| What to work on |
An exact copy of every entry is needed, with no images.

Content starts

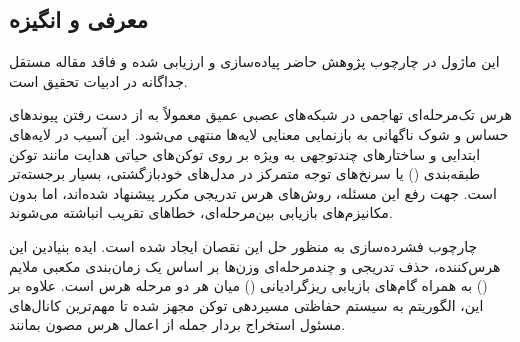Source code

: \subsection{معرفی و انگیزه}
این ماژول در چارچوب پژوهش حاضر پیاده‌سازی و ارزیابی شده و فاقد مقاله مستقل جداگانه در ادبیات تحقیق است.

هرس تک‌مرحله‌ای تهاجمی در شبکه‌های عصبی عمیق معمولاً به از دست رفتن پیوندهای حساس و شوک ناگهانی به بازنمایی معنایی لایه‌ها منتهی می‌شود. این آسیب در لایه‌های ابتدایی و ساختارهای چندتوجهی به ویژه بر روی توکن‌های حیاتی هدایت مانند توکن طبقه‌بندی (\lr{[CLS]}) یا سرنخ‌های توجه متمرکز در مدل‌های خودبازگشتی، بسیار برجسته‌تر است. جهت رفع این مسئله، روش‌های هرس تدریجی مکرر پیشنهاد شده‌اند، اما بدون مکانیزم‌های بازیابی بین‌مرحله‌ای، خطاهای تقریب انباشته می‌شوند.

چارچوب فشرده‌سازی  به منظور حل این نقصان ایجاد شده است. ایده بنیادین این هرس‌کننده، حذف تدریجی و چندمرحله‌ای وزن‌ها بر اساس یک زمان‌بندی مکعبی ملایم () به همراه گام‌های بازیابی ریزگرادیانی () میان هر دو مرحله هرس است. علاوه بر این، الگوریتم به سیستم حفاظتی مسیردهی توکن \lr{[CLS]} مجهز شده تا مهم‌ترین کانال‌های مسئول استخراج بردار جمله از اعمال هرس مصون بمانند.
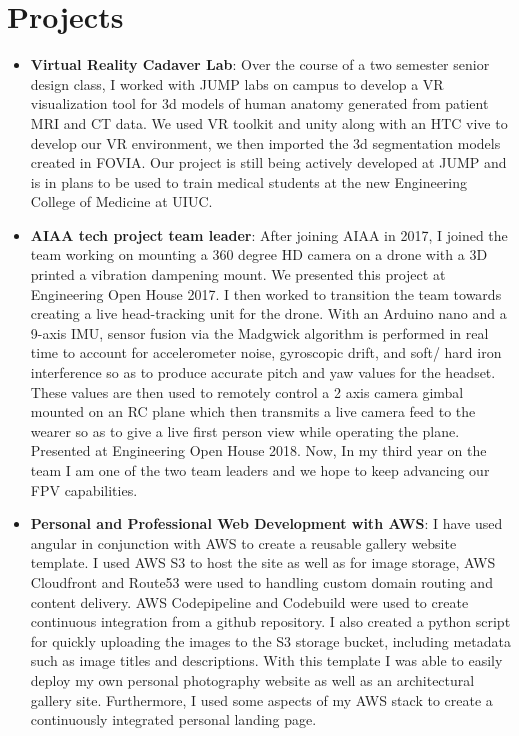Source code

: \documentclass[letterpaper,10pt]{article}
\newcommand{\resumeItem}[2]{
  \item\small{
    \textbf{#1}{: #2 \vspace{-2pt}}
  }
}
\newcommand{\resumeSubItem}[2]{\resumeItem{#1}{#2}\vspace{-4pt}}
\newcommand{\resumeSubHeadingListStart}{\begin{itemize}[leftmargin=*]}
\newcommand{\resumeSubHeadingListEnd}{\end{itemize}}
\begin{document}
\section{Projects}
  \resumeSubHeadingListStart
   \resumeSubItem{Virtual Reality Cadaver Lab}
      {Over the course of a two semester senior design class, I worked with JUMP labs on campus to develop a VR visualization tool for 3d models of human anatomy generated from patient MRI and CT data. We used VR toolkit and unity along with an HTC vive to develop our VR environment, we then imported the 3d segmentation models created in FOVIA. Our project is still being actively developed at JUMP and is in plans to be used to train medical students at the new Engineering College of Medicine at UIUC. }
    \resumeSubItem{AIAA tech project team leader}
      {After joining AIAA in 2017, I joined the team working on mounting a 360 degree HD camera on a drone with a 3D printed a vibration dampening mount. We presented this project at Engineering Open House 2017. I then worked to transition the team towards creating a live head-tracking unit for the drone. With an Arduino nano and a 9-axis IMU, sensor fusion via the Madgwick algorithm is performed in real time to account for accelerometer noise, gyroscopic drift, and soft/ hard iron interference so as to produce accurate pitch and yaw values for the headset. These values are then used to remotely control a 2 axis camera gimbal mounted on an RC plane which then transmits a live camera feed to the wearer so as to give a live first person view while operating the plane. Presented at Engineering Open House 2018. Now, In my third year on the team I am one of the two team leaders and we hope to keep advancing our FPV capabilities.}
    \resumeSubItem{Personal and Professional Web Development with AWS}
      {I have used angular in conjunction with AWS to create a reusable gallery website template. I used AWS S3 to host the site as well as for image storage, AWS Cloudfront and Route53 were used to handling custom domain routing and content delivery. AWS Codepipeline and Codebuild were used to create continuous integration from a github repository. I also created a python script for quickly uploading the images to the S3 storage bucket, including metadata such as image titles and descriptions. With this template I was able to easily deploy my own personal photography website as well as an architectural gallery site. Furthermore, I used some aspects of my AWS stack to create a continuously integrated personal landing page. }
    \resumeSubHeadingListEnd
\end{document}
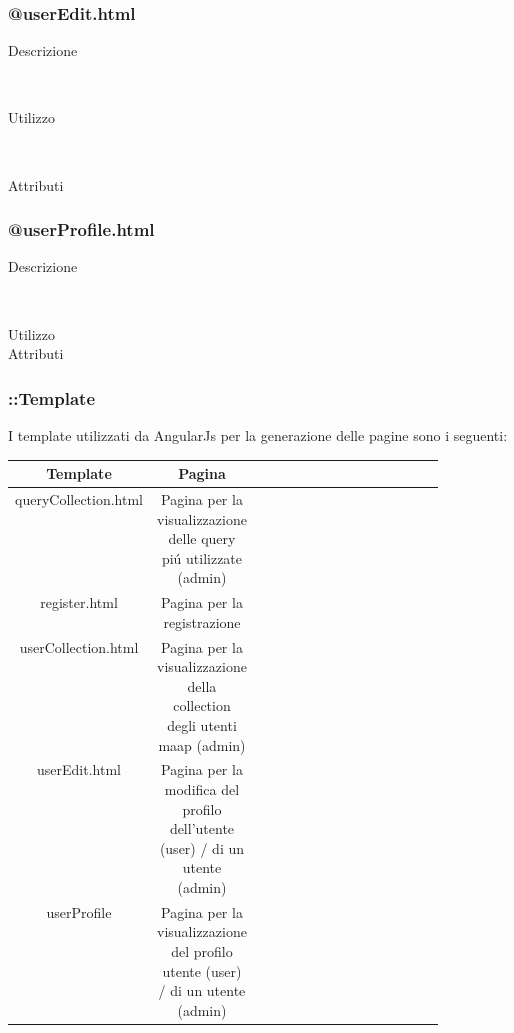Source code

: \subsubsection{@userEdit.html}
\begin{description}
	\item[Descrizione] \hfill \\
	
	\item[Utilizzo] \hfill \\
	
	\item[Attributi] \hfill
 	
\end{description}

\subsubsection{@userProfile.html}
\begin{description}
	\item[Descrizione] \hfill \\
	
	\item[Utilizzo]
	
	\item[Attributi] \hfill
 	
\end{description}

\subsubsection{::Template}
I template utilizzati da AngularJs per la generazione delle pagine sono i seguenti:

\begin{center}
\begin{longtable}{|c|c|c|p{0.5\linewidth}|}
\toprule
\textbf{Template} & \textbf{Pagina} \\

 \midrule
queryCollection.html & Pagina per la visualizzazione delle query pi\'{u} utilizzate (admin)\\
 \midrule
register.html & Pagina per la registrazione\\
 \midrule
userCollection.html & Pagina per la visualizzazione della collection degli utenti maap (admin)\\
 \midrule
userEdit.html & Pagina per la modifica del profilo dell'utente (user) / di un utente (admin)\\
 \midrule
userProfile & Pagina per la visualizzazione del profilo utente (user) / di un utente (admin)\\
 \bottomrule
 
\end{longtable}
\end{center}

Content ends

| Finished task |
Source code

: \subsection{معرفی و انگیزه}
این ماژول در چارچوب پژوهش حاضر پیاده‌سازی و ارزیابی شده و فاقد مقاله مستقل جداگانه در ادبیات تحقیق است.

هرس تک‌مرحله‌ای تهاجمی در شبکه‌های عصبی عمیق معمولاً به از دست رفتن پیوندهای حساس و شوک ناگهانی به بازنمایی معنایی لایه‌ها منتهی می‌شود. این آسیب در لایه‌های ابتدایی و ساختارهای چندتوجهی به ویژه بر روی توکن‌های حیاتی هدایت مانند توکن طبقه‌بندی (\lr{[CLS]}) یا سرنخ‌های توجه متمرکز در مدل‌های خودبازگشتی، بسیار برجسته‌تر است. جهت رفع این مسئله، روش‌های هرس تدریجی مکرر پیشنهاد شده‌اند، اما بدون مکانیزم‌های بازیابی بین‌مرحله‌ای، خطاهای تقریب انباشته می‌شوند.

چارچوب فشرده‌سازی  به منظور حل این نقصان ایجاد شده است. ایده بنیادین این هرس‌کننده، حذف تدریجی و چندمرحله‌ای وزن‌ها بر اساس یک زمان‌بندی مکعبی ملایم () به همراه گام‌های بازیابی ریزگرادیانی () میان هر دو مرحله هرس است. علاوه بر این، الگوریتم به سیستم حفاظتی مسیردهی توکن \lr{[CLS]} مجهز شده تا مهم‌ترین کانال‌های مسئول استخراج بردار جمله از اعمال هرس مصون بمانند.
Source code

: \documentclass[letterpaper,10pt]{article}
\newcommand{\resumeItem}[2]{
  \item\small{
    \textbf{#1}{: #2 \vspace{-2pt}}
  }
}
\newcommand{\resumeSubItem}[2]{\resumeItem{#1}{#2}\vspace{-4pt}}
\newcommand{\resumeSubHeadingListStart}{\begin{itemize}[leftmargin=*]}
\newcommand{\resumeSubHeadingListEnd}{\end{itemize}}
\begin{document}
\section{Projects}
  \resumeSubHeadingListStart
   \resumeSubItem{Virtual Reality Cadaver Lab}
      {Over the course of a two semester senior design class, I worked with JUMP labs on campus to develop a VR visualization tool for 3d models of human anatomy generated from patient MRI and CT data. We used VR toolkit and unity along with an HTC vive to develop our VR environment, we then imported the 3d segmentation models created in FOVIA. Our project is still being actively developed at JUMP and is in plans to be used to train medical students at the new Engineering College of Medicine at UIUC. }
    \resumeSubItem{AIAA tech project team leader}
      {After joining AIAA in 2017, I joined the team working on mounting a 360 degree HD camera on a drone with a 3D printed a vibration dampening mount. We presented this project at Engineering Open House 2017. I then worked to transition the team towards creating a live head-tracking unit for the drone. With an Arduino nano and a 9-axis IMU, sensor fusion via the Madgwick algorithm is performed in real time to account for accelerometer noise, gyroscopic drift, and soft/ hard iron interference so as to produce accurate pitch and yaw values for the headset. These values are then used to remotely control a 2 axis camera gimbal mounted on an RC plane which then transmits a live camera feed to the wearer so as to give a live first person view while operating the plane. Presented at Engineering Open House 2018. Now, In my third year on the team I am one of the two team leaders and we hope to keep advancing our FPV capabilities.}
    \resumeSubItem{Personal and Professional Web Development with AWS}
      {I have used angular in conjunction with AWS to create a reusable gallery website template. I used AWS S3 to host the site as well as for image storage, AWS Cloudfront and Route53 were used to handling custom domain routing and content delivery. AWS Codepipeline and Codebuild were used to create continuous integration from a github repository. I also created a python script for quickly uploading the images to the S3 storage bucket, including metadata such as image titles and descriptions. With this template I was able to easily deploy my own personal photography website as well as an architectural gallery site. Furthermore, I used some aspects of my AWS stack to create a continuously integrated personal landing page. }
    \resumeSubHeadingListEnd
\end{document}
Source code

: \subsubsection{@userEdit.html}
\begin{description}
	\item[Descrizione] \hfill \\
	
	\item[Utilizzo] \hfill \\
	
	\item[Attributi] \hfill
 	
\end{description}

\subsubsection{@userProfile.html}
\begin{description}
	\item[Descrizione] \hfill \\
	
	\item[Utilizzo]
	
	\item[Attributi] \hfill
 	
\end{description}

\subsubsection{::Template}
I template utilizzati da AngularJs per la generazione delle pagine sono i seguenti:

\begin{center}
\begin{longtable}{|c|c|c|p{0.5\linewidth}|}
\toprule
\textbf{Template} & \textbf{Pagina} \\

 \midrule
queryCollection.html & Pagina per la visualizzazione delle query pi\'{u} utilizzate (admin)\\
 \midrule
register.html & Pagina per la registrazione\\
 \midrule
userCollection.html & Pagina per la visualizzazione della collection degli utenti maap (admin)\\
 \midrule
userEdit.html & Pagina per la modifica del profilo dell'utente (user) / di un utente (admin)\\
 \midrule
userProfile & Pagina per la visualizzazione del profilo utente (user) / di un utente (admin)\\
 \bottomrule
 
\end{longtable}
\end{center}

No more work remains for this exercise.